Touted as an enabling platform for applications ranging from personalized medicine to personal drones, 3-D printing will grow to an $8.4 billion market in 2025—up from $777 million in 2012, according to a recent report by Lux Research.
“3-D printing offers design flexibility and rapid implementation, but development needs remain in materials performance and printer throughput,” said Anthony Vicari, a Research Associate at Lux Research and the lead author of the report titled "Building the Future: Assessing 3D Printing’s Opportunities and Challenges."

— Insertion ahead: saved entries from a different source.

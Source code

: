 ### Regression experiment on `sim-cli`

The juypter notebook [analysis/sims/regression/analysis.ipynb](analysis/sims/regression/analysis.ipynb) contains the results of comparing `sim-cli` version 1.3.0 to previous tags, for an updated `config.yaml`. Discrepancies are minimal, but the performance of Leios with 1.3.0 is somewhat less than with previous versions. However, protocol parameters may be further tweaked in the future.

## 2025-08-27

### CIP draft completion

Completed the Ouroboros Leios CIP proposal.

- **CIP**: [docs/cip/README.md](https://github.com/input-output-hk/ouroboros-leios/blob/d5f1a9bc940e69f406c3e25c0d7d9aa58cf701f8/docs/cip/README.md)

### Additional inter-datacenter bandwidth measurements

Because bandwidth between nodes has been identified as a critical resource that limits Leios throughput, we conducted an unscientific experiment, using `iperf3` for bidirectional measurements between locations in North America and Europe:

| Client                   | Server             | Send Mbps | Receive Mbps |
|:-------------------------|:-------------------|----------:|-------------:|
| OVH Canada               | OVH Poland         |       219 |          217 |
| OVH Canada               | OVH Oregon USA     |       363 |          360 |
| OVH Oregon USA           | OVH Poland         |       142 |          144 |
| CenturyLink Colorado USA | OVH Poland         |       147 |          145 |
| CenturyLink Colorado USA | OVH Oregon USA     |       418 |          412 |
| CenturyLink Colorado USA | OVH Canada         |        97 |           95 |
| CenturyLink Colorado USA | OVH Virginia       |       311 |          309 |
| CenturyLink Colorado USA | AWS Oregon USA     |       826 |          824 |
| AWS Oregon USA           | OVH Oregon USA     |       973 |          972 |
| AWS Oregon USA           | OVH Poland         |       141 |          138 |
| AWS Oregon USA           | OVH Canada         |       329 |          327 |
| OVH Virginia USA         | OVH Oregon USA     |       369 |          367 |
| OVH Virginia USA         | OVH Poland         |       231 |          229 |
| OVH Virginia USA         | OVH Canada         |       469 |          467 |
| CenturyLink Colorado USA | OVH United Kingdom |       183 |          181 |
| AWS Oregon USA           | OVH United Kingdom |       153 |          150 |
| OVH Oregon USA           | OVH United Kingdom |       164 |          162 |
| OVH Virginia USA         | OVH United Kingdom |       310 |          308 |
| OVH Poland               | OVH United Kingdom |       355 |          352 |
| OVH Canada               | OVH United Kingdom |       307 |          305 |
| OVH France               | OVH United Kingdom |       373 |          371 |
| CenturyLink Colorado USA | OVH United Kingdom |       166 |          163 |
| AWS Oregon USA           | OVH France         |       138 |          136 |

“Over the longer term, 3-D printing has potential to reshape the manufacturing ecosystem, but it will have the most impact in the near term for products that are made in small volumes, require high customization, and are more cost-tolerant,” he added.
Asked by Aerospace Engineering (AE) what constitutes “small volume,” Vicari said it varies by application. “But in many cases, traditional processes are more efficient for runs of hundreds of thousands of units, and metal injection molding may be more efficient for tens of thousands of units. 3-D printing, because it does not require molds or custom tools, is often more cost-efficient for runs of one to several hundred or in some cases several thousand units. There are exceptions in extreme cases, such as shapes that simply cannot be made by traditional processes, where 3-D printing can be viable even for larger scale production.”
The report notes that “while 3-D printing is used largely for prototyping today, small-volume manufacturing will boom from a niche market of just $1 million in 2012 to $1.1 billion in 2025, led by aerospace engines and automotive components.”
In an e-mail exchange with AE, Vicari noted that there is great growth potential for 3-D printing in all aspects of the aerospace industry, but engines represent the main growth area. And the demand will be not only for production parts but also prototypes.
Jet engines are promising because they “contain high-performance titanium and nickel alloy parts that are particularly difficult and expensive to machine and assemble,” said Vicari. “Moreover, they often involve machining away the majority of that expensive starting material. In contrast, 3-D printing technologies can produce the final part structure in a single step with greater than 90% materials utilization.”
Vicari noted that there is no hard agreement as to what “3-D printing” covers. The term is used more restrictively by some than it is by Vicari. In the Lux study, the term covers both production parts and prototypes, as well as the following technologies: fused deposition modeling, selective laser sintering, electron beam melting, powder bed inkjet printing, stereolithography, polyjet, digital light processing, laminated object manufacturing, and selective heat sintering.
Definitions of additive manufacturing similarly vary. Lux defines additive manufacturing to include 3-D printing, as well as other processes such as metal injection molding and other molding and casting methods that result in near net shape parts.
Companies involved in supplying 3-D printing equipment and/or in making parts themselves with that equipment are looking at aerospace applications including and extending beyond jet engines.
One of them is EOS, which uses laser sintering technology that, it says, is a good fit for the fast-growing industry of unmanned aerial vehicles. Its plastic and metal materials are strong, durable, and able to be formed into complex shapes.
Laser sintering enables instant customization and redesign without tooling, making it inexpensive to repurpose an existing UAV from one mission to another. The technology has been used to make fuel tanks, engine housings, cowlings, nacelles, ducts, and even entire fuselages, EOS says.
Another major player is Stratasys, and it’s the job of Ryan Sybrant, Business Development Manager, Direct Digital Manufacturing, to find all variety of aerospace applications that are conducive to production via his company’s patented fused deposition modeling (FDM) technology. FDM is a plastics extrusion process that builds parts layer by layer.
“We’re focused on advancing both the technology and materials into higher-requirement applications for aerospace” and other industries, he told AE. “We’re talking about being able to take an additive-manufactured component off our machine and put it into service on an aircraft.”
Referring to Stratasys’s aerospace customers, Sybrant noted that “many of them are innovators and early adopters. They’re the ones that are at the forefront of looking at ways to manufacture differently—more cost-effectively, with lower inventories, and lighter-weight components for fuel savings. When you think of aero, for the most part, it's a low-volume-producing industry.”
“The real value in low volume is now you no longer have to keep an inventory,” he continued. “There are no more minimum-order quantity requirements from the supplier, because now you can build it on demand as needed. Let’s say you produce 40 units and now you want to make a slight performance change. Well, now you don’t have the high cost of refurbishing an injection-molding tool or starting from scratch with a new tool. All you have to do is update your 3-D CAD file, upload it to the additive-manufacturing equipment—in our case the Fortus equipment that produced that part—and you’re back in production. We call it ‘production without the line.’”
Stratasys’s Fortus 900mc 3D Production Systems offer the company’s widest range of FDM modeling materials, including high-performance thermoplastics, for parts as large as 914 x 610 x 914 mm.